Task to complete
Restrict the output to the lines below starting at the one that contains "Two of the most" and ending at the one that contains "In addition to", and restate them word for word, both ends included.

Material provided
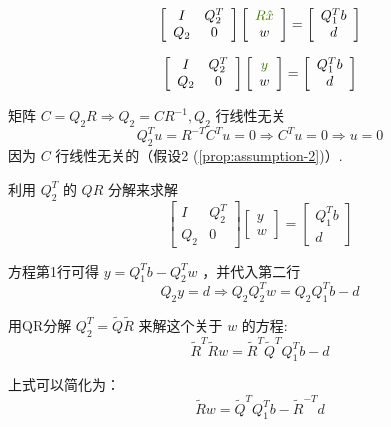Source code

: $$\displaystyle \left[\begin{array}{ c c }
    I & Q_{2}^{T}\\
    Q_{2} & 0
    \end{array}\right]\left[\begin{array}{ c }
    \textcolor[rgb]{0.25,0.46,0.02}{R\hat{x}}\\
    w
    \end{array}\right] =\left[\begin{array}{ c }
    Q_{1}^{T} b\\
    d
    \end{array}\right]$$

$$\displaystyle \left[\begin{array}{ c c }
    I & Q_{2}^{T}\\
    Q_{2} & 0
    \end{array}\right]\left[\begin{array}{ c }
    \textcolor[rgb]{0.25,0.46,0.02}{y}\\
    w
    \end{array}\right] =\left[\begin{array}{ c }
    Q_{1}^{T} b\\
    d
    \end{array}\right]$$


矩阵 $ C=Q_{2} R \Rightarrow Q_{2}=C R^{-1}, Q_{2} $ 行线性无关
$$
Q_{2}^{T} u=R^{-T} C^{T} u=0  \Rightarrow  C^{T} u=0 \Rightarrow  u=0
$$
因为 $ C $ 行线性无关的（假设2 (\ref{prop:assumption-2})）.

利用 $ Q_{2}^{T} $ 的 $ Q R $ 分解来求解
$$
\left[\begin{array}{cc}
I & Q_{2}^{T} \\
Q_{2} & 0
\end{array}\right]\left[\begin{array}{l}
y \\
w
\end{array}\right]=\left[\begin{array}{c}
Q_{1}^{T} b \\
d
\end{array}\right]
$$

方程第1行可得 $ y=Q_{1}^{T} b-Q_{2}^{T} w $ ，并代入第二行
$$
Q_{2} y=d \Rightarrow Q_{2} Q_{2}^{T} w=Q_{2} Q_{1}^{T} b-d
$$

用QR分解 $ Q_{2}^{T}=\tilde{Q} \tilde{R} $ 来解这个关于 $ w $ 的方程:
$$
\tilde{R}^{T} \tilde{R} w=\tilde{R}^{T} \tilde{Q}^{T} Q_{1}^{T} b-d
$$

上式可以简化为：
$$
\tilde{R} w=\tilde{Q}^{T} Q_{1}^{T} b-\tilde{R}^{-T} d
$$


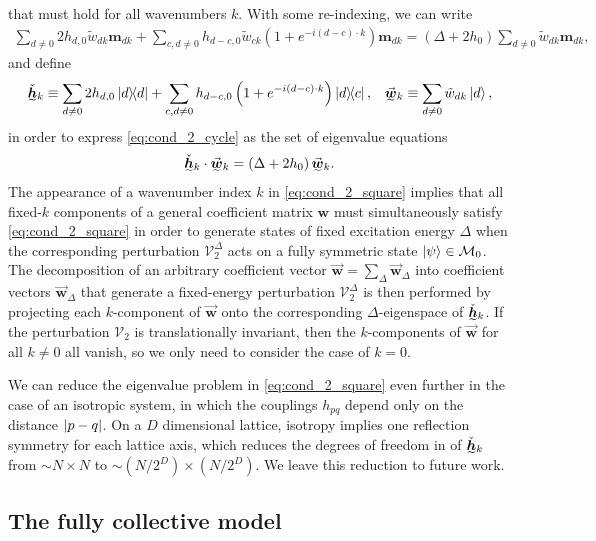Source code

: \documentclass[nofootinbib,notitlepage,11pt]{revtex4-2}
\newcommand{\p}[1]{\left(#1\right)} %
\renewcommand{\c}{\cdot} %
\newcommand{\m}{\bm} %
\renewcommand{\v}{\vec} %
\newcommand{\1}{\mathds{1}}
\newcommand{\M}{\mathcal{M}}
\newcommand{\V}{\mathcal{V}}
\newcommand{\ut}{\undertilde}
\begin{document}
that must hold for all wavenumbers $k$.  With some re-indexing, we can
write
\begin{align}
  \sum_{d\ne0} 2 h_{d,0} \tilde w_{dk} \m m_{dk}
  + \sum_{c,d\ne0} h_{d-c,0} \tilde w_{ck}
  \p{1 + e^{-i\p{d-c}\c k}} \m m_{dk}
  = \p{\Delta + 2 h_0} \sum_{d\ne0} \tilde w_{dk} \m m_{dk},
  \label{eq:cond_2_cycle}
\end{align}
and define
\begin{align}
  \ut{\check{\m h}}_k
  \equiv \sum_{d\ne0} 2 h_{d,0} \op{d}
  + \sum_{c,d\ne0} h_{d-c,0} \p{1+e^{-i\p{d-c}\c k}} \op{d}{c},
  &&
  \ut{\v{\m w}}_k \equiv \sum_{d\ne0} \tilde w_{dk} \ket{d},
  \label{eq:cycle_vecs}
\end{align}
in order to express \eqref{eq:cond_2_cycle} as the set of eigenvalue
equations
\begin{align}
  \ut{\check{\m h}}_k \c \ut{\v{\m w}}_k
  = \p{\Delta + 2 h_0} \ut{\v{\m w}}_k.
  \label{eq:cond_2_square}
\end{align}
The appearance of a wavenumber index $k$ in \eqref{eq:cond_2_square}
implies that all fixed-$k$ components of a general coefficient matrix
$\m w$ must simultaneously satisfy \eqref{eq:cond_2_square} in order
to generate states of fixed excitation energy $\Delta$ when the
corresponding perturbation $\V_2^\Delta$ acts on a fully symmetric
state $\ket\psi\in\M_0$.  The decomposition of an arbitrary
coefficient vector $\v{\m w}=\sum_\Delta\v{\m w}_\Delta$ into
coefficient vectors $\v{\m w}_\Delta$ that generate a fixed-energy
perturbation $\V_2^\Delta$ is then performed by projecting each
$k$-component of $\v{\m w}$ onto the corresponding $\Delta$-eigenspace
of $\ut{\check{\m h}}_k$.  If the perturbation $\V_2$ is
translationally invariant, then the $k$-components of $\v{\m w}$ for
all $k\ne 0$ all vanish, so we only need to consider the case of
$k=0$.

We can reduce the eigenvalue problem in \eqref{eq:cond_2_square} even
further in the case of an isotropic system, in which the couplings
$h_{pq}$ depend only on the distance $\abs{p-q}$.  On a $D$
dimensional lattice, isotropy implies one reflection symmetry for each
lattice axis, which reduces the degrees of freedom in of
$\ut{\check{\m h}}_k$ from $\sim N\times N$ to
$\sim\p{N/2^D}\times\p{N/2^D}$.  We leave this reduction to future
work.

\subsection{The fully collective model}
\end{document}
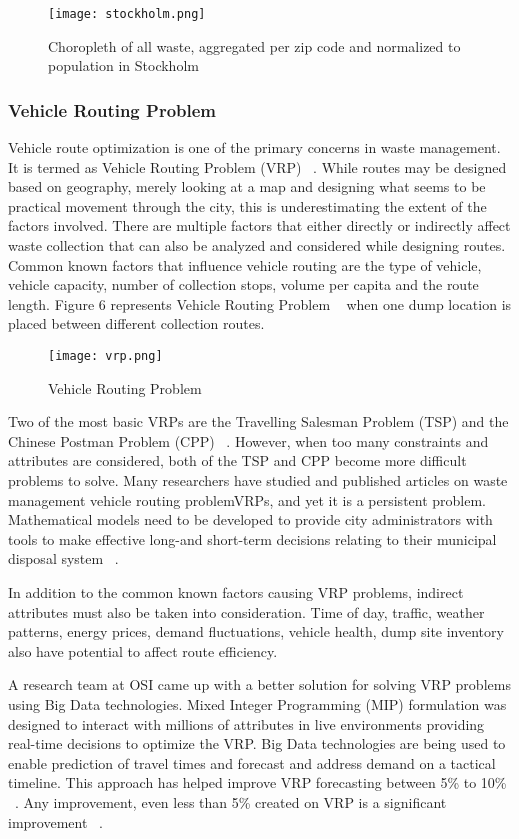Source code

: \documentclass[sigconf]{acmart}
\begin{document}
\begin{figure}[ht!]
  \texttt{[image: stockholm.png]}
  \caption{Choropleth of all waste, aggregated per zip code and normalized to population in Stockholm}
\end{figure}

\subsubsection{Vehicle Routing Problem}
Vehicle route optimization is one of the primary concerns in waste management. It is termed as Vehicle Routing Problem (VRP) ~\cite{dantzig1959}.   While routes may be designed based on geography, merely looking at a map and designing what seems to be practical movement through the city, this is underestimating the extent of the factors involved.  There are multiple factors that either directly or indirectly affect waste collection that can also be analyzed and considered while designing routes. Common known factors that influence vehicle routing are the type of vehicle, vehicle capacity, number of collection stops, volume per capita and the route length. Figure 6 represents Vehicle Routing Problem ~\cite{wikivrp2017} when one dump location is placed between different collection routes.

\begin{figure}[ht!]
  \texttt{[image: vrp.png]}
  \caption{Vehicle Routing Problem}
\end{figure}

Two of the most basic VRPs are the Travelling Salesman Problem (TSP) and the Chinese Postman Problem (CPP) ~\cite{belien2012}. However, when too many constraints and attributes are considered, both of the TSP and CPP become more difficult problems to solve. Many researchers have studied and published articles on waste management vehicle routing problemVRPs, and yet it is a persistent problem. Mathematical models need to be developed to provide city administrators with tools to make effective long-and short-term decisions relating to their municipal disposal system ~\cite{bhat1996}. 

In addition to the common known factors causing VRP problems, indirect attributes must also be taken into consideration.  Time of day, traffic, weather patterns, energy prices, demand fluctuations, vehicle health, dump site inventory also have potential to affect route efficiency. 

A research team at OSI came up with a better solution for solving VRP problems using Big Data technologies. Mixed Integer Programming (MIP) formulation was designed to interact with millions of attributes in live environments providing real-time decisions to optimize the VRP. Big Data technologies are being used to enable prediction of travel times and forecast and address demand on a tactical timeline. This approach has helped improve VRP forecasting between  5\% to 10\% ~\cite{vijay2013}. Any improvement, even less than 5\% created on VRP is a significant improvement ~\cite{hasle2007}.
\end{document}
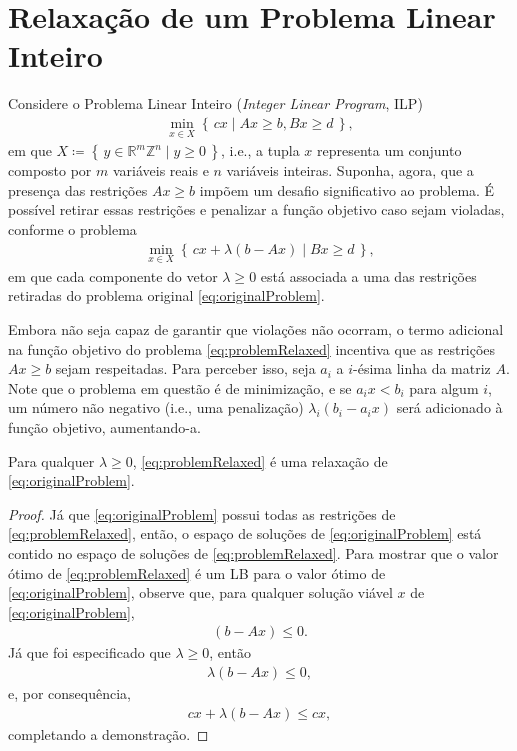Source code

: { 
\color{black}

\section{Relaxação de um Problema Linear Inteiro}

Considere o Problema Linear Inteiro (\textit{Integer Linear Program}, ILP) 
\begin{align*}
	\min_{x \in X} \left\{\, cx \mid Ax \geq b, Bx \geq d \,\right\}, \tag{P}\label{eq:originalProblem}
\end{align*}
em que \(X \coloneqq \left\{ \, y \in \mathbb{R}^{m} \mathbb{Z}^{n} \mid y \geq 0 \, \right\}\), i.e., a tupla $x$ representa um conjunto composto por $m$ variáveis reais e $n$ variáveis inteiras. Suponha, agora, que a presença das restrições $Ax \geq b$ impõem um desafio significativo ao problema. É possível retirar essas restrições e penalizar a função objetivo caso sejam violadas, conforme o problema
\begin{align*}
	\min_{x \in X} \left\{\, cx + \lambda (b - Ax) \mid Bx \geq d \,\right\} \tag{PR$_\lambda$}\label{eq:problemRelaxed},
\end{align*}
em que cada componente do vetor $\lambda \geq 0$ está associada a uma das restrições retiradas do problema original \eqref{eq:originalProblem}.

Embora não seja capaz de garantir que violações não ocorram, o termo adicional na função objetivo do problema \eqref{eq:problemRelaxed} incentiva que as restrições $Ax \geq b$ sejam respeitadas. Para perceber isso, seja $a_i$ a $i$-ésima linha da matriz $A$. Note que o problema em questão é de minimização, e se $a_i x < b_i$ para algum $i$, um número não negativo (i.e., uma penalização) $\lambda_i (b_i - a_i x)$ será adicionado à função objetivo, aumentando-a. 

\begin{theorem}
	\label{thm:relaxLB}
	Para qualquer $\lambda \geq 0$, \eqref{eq:problemRelaxed} é uma relaxação de \eqref{eq:originalProblem}.
\end{theorem}
\begin{proof}
	Já que \eqref{eq:originalProblem} possui todas as restrições de \eqref{eq:problemRelaxed}, então, o espaço de soluções de \eqref{eq:originalProblem} está contido no espaço de soluções de \eqref{eq:problemRelaxed}. Para mostrar que o valor ótimo de \eqref{eq:problemRelaxed} é um LB para o valor ótimo de \eqref{eq:originalProblem}, observe que, para qualquer solução viável $x$ de \eqref{eq:originalProblem}, 
	\begin{align*}
		(b - Ax) \leq 0.
	\end{align*}
	Já que foi especificado que $\lambda \geq 0$, então
	\begin{align*}
		\lambda (b - Ax) \leq 0,
	\end{align*}
	e, por consequência,
	\begin{align*}
		cx + \lambda (b - Ax) \leq cx,
	\end{align*}
	completando a demonstração.
\end{proof}

}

Output for this exercise
Two of the most basic VRPs are the Travelling Salesman Problem (TSP) and the Chinese Postman Problem (CPP) ~\cite{belien2012}. However, when too many constraints and attributes are considered, both of the TSP and CPP become more difficult problems to solve. Many researchers have studied and published articles on waste management vehicle routing problemVRPs, and yet it is a persistent problem. Mathematical models need to be developed to provide city administrators with tools to make effective long-and short-term decisions relating to their municipal disposal system ~\cite{bhat1996}. 

In addition to the common known factors causing VRP problems, indirect attributes must also be taken into consideration.  Time of day, traffic, weather patterns, energy prices, demand fluctuations, vehicle health, dump site inventory also have potential to affect route efficiency. 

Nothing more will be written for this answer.